OK Thanks for that.I feel i'm getting closer just need a name club or shop that can SELL me one of the MDC t shirts.


----------



## morrowdc (Feb 14, 2006)

*MorrowDC is in the house*

Turkey Neck,
Nice to see the responses coming out from the DVD buyers. Hard to see the movie before this since it was only shown at the film festivals. I just returned from Whistler BC where it was screened at their international film festival. Had some great feedback from the audience about the movie, most of the information Billy was able to gather had never been put together in this documentary fashion. The addition of old film fotoage, pictures, documents plus up to date interviews gives the film a wide appeal. I am the holder of the "Skeleton Skid" Tee shirts, just gave away one to a fellow Mt biker in Whistler. I will talk to Billy about stuff he might like to put up on the Klunkerz web page. If this doesn't happen i can certainly hook you up.
keep posting, I'll be around.
TC


----------



## Rumpfy (Dec 21, 2003)

morrowdc said:


> Turkey Neck,
> Nice to see the responses coming out from the DVD buyers. Hard to see the movie before this since it was only shown at the film festivals. I just returned from Whistler BC where it was screened at their international film festival. Had some great feedback from the audience about the movie, most of the information Billy was able to gather had never been put together in this documentary fashion. The addition of old film fotoage, pictures, documents plus up to date interviews gives the film a wide appeal. I am the holder of the "Skeleton Skid" Tee shirts, just gave away one to a fellow Mt biker in Whistler. I will talk to Billy about stuff he might like to put up on the Klunkerz web page. If this doesn't happen i can certainly hook you up.
> keep posting, I'll be around.
> TC


Nice.

I just picked up a copy of Klunkerz...looking forward to watching it tonight.

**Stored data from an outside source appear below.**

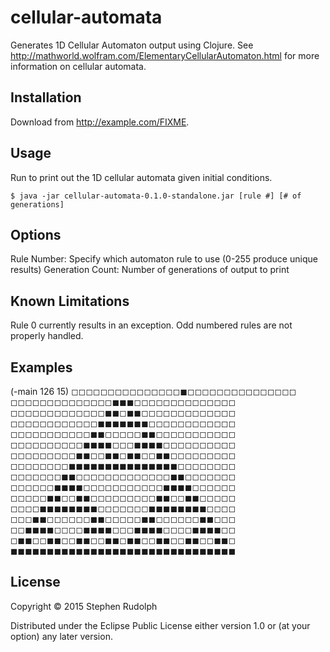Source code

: # cellular-automata

Generates 1D Cellular Automaton output using Clojure.
See http://mathworld.wolfram.com/ElementaryCellularAutomaton.html for more information on cellular automata. 

## Installation

Download from http://example.com/FIXME.

## Usage

Run to print out the 1D cellular automata given initial conditions. 

    $ java -jar cellular-automata-0.1.0-standalone.jar [rule #] [# of generations]

## Options

Rule Number: Specify which automaton rule to use (0-255 produce unique results)
Generation Count: Number of generations of output to print

## Known Limitations
Rule 0 currently results in an exception.
Odd numbered rules are not properly handled.

## Examples

(-main 126 15)
◻◻◻◻◻◻◻◻◻◻◻◻◻◻◻◼◻◻◻◻◻◻◻◻◻◻◻◻◻◻◻
◻◻◻◻◻◻◻◻◻◻◻◻◻◻◼◼◼◻◻◻◻◻◻◻◻◻◻◻◻◻◻
◻◻◻◻◻◻◻◻◻◻◻◻◻◼◼◻◼◼◻◻◻◻◻◻◻◻◻◻◻◻◻
◻◻◻◻◻◻◻◻◻◻◻◻◼◼◼◼◼◼◼◻◻◻◻◻◻◻◻◻◻◻◻
◻◻◻◻◻◻◻◻◻◻◻◼◼◻◻◻◻◻◼◼◻◻◻◻◻◻◻◻◻◻◻
◻◻◻◻◻◻◻◻◻◻◼◼◼◼◻◻◻◼◼◼◼◻◻◻◻◻◻◻◻◻◻
◻◻◻◻◻◻◻◻◻◼◼◻◻◼◼◻◼◼◻◻◼◼◻◻◻◻◻◻◻◻◻
◻◻◻◻◻◻◻◻◼◼◼◼◼◼◼◼◼◼◼◼◼◼◼◻◻◻◻◻◻◻◻
◻◻◻◻◻◻◻◼◼◻◻◻◻◻◻◻◻◻◻◻◻◻◼◼◻◻◻◻◻◻◻
◻◻◻◻◻◻◼◼◼◼◻◻◻◻◻◻◻◻◻◻◻◼◼◼◼◻◻◻◻◻◻
◻◻◻◻◻◼◼◻◻◼◼◻◻◻◻◻◻◻◻◻◼◼◻◻◼◼◻◻◻◻◻
◻◻◻◻◼◼◼◼◼◼◼◼◻◻◻◻◻◻◻◼◼◼◼◼◼◼◼◻◻◻◻
◻◻◻◼◼◻◻◻◻◻◻◼◼◻◻◻◻◻◼◼◻◻◻◻◻◻◼◼◻◻◻
◻◻◼◼◼◼◻◻◻◻◼◼◼◼◻◻◻◼◼◼◼◻◻◻◻◼◼◼◼◻◻
◻◼◼◻◻◼◼◻◻◼◼◻◻◼◼◻◼◼◻◻◼◼◻◻◼◼◻◻◼◼◻
◼◼◼◼◼◼◼◼◼◼◼◼◼◼◼◼◼◼◼◼◼◼◼◼◼◼◼◼◼◼◼

## License

Copyright © 2015 Stephen Rudolph

Distributed under the Eclipse Public License either version 1.0 or (at
your option) any later version.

If the shirts come up for sale, I wouldn't kick one out of bed either.


----------



## morrowdc (Feb 14, 2006)

*Whistler*

Rumpfy,
I like the feel the movie has, how the riders gather and spend time, like it was more of a life style. The Marin side definately emerged from the competition in riding and mountain bike development/production. Makes a good story, especially having time and events that matures into *the* major bicycle market and an olympic event. Billy did a great job telling the Marin story. Let me know what you think.
MDC

ps drop me a message with mailing address and you might get a shirt. 
L?


----------



## kenjihara (Mar 7, 2006)

morrowdc said:


> Rumpfy,
> I like the feel the movie has, how the riders gather and spend time, like it was more of a life style. The Marin side definately emerged from the competition in riding and mountain bike development/production. Makes a good story, especially having time and events that matures into *the* major bicycle market and an olympic event. Billy did a great job telling the Marin story. Let me know what you think.
> MDC
> 
> ...


Nice bike!


----------



## Rumpfy (Dec 21, 2003)

morrowdc said:


> Rumpfy,
> I like the feel the movie has, how the riders gather and spend time, like it was more of a life style. The Marin side definately emerged from the competition in riding and mountain bike development/production. Makes a good story, especially having time and events that matures into *the* major bicycle market and an olympic event. Billy did a great job telling the Marin story. Let me know what you think.
> MDC
> 
> ...


M actually. I'll shoot you a PM, I'd be most honored to sport one.

The movie was good. You can really tell how excited everyone was about getting the chance share their part of the story. Having been down Repack and the fortunate opportunity to meet and talk to quite a few of the people from the movie made it more personal to me.
The Marin crew generally gets the recognition, but Savage and Co. make a point of giving you guys due credit.

Hind sight 20/20, but man I wish there was more motion footage. Great stuff.

Russ had entertaining descriptive narrative. 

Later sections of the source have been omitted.